If you resume and find one of your own tasks sitting in `review`, that's not a wait state — it means you stopped short last time. Run `bl close` from the repo root and finish it.
### First-time setup in a repo
`bl init` bootstraps a repo that has never used balls. It is not a no-op:
- If the repo has zero commits, it creates an initial commit so balls has something to anchor to.
- It creates a `balls/tasks` orphan state branch (non-stealth mode) where task JSON lives, separate from `main`'s history.
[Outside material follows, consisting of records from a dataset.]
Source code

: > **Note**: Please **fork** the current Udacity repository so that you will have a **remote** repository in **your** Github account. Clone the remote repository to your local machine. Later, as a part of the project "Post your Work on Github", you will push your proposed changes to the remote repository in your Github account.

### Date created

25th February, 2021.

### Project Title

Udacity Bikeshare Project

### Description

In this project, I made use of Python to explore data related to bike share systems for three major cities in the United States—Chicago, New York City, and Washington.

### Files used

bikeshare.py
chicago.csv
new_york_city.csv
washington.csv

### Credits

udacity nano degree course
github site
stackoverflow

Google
- It adds `.balls/config.json`, `.balls/plugins/.gitkeep`, and a `.gitignore` entry for runtime state, then commits them to the current branch (`balls: initialize`).
If you're scripting against a fresh repo, expect `bl init` to add one commit to whatever branch you're on. Make any pre-existing commit you want on main *before* running it.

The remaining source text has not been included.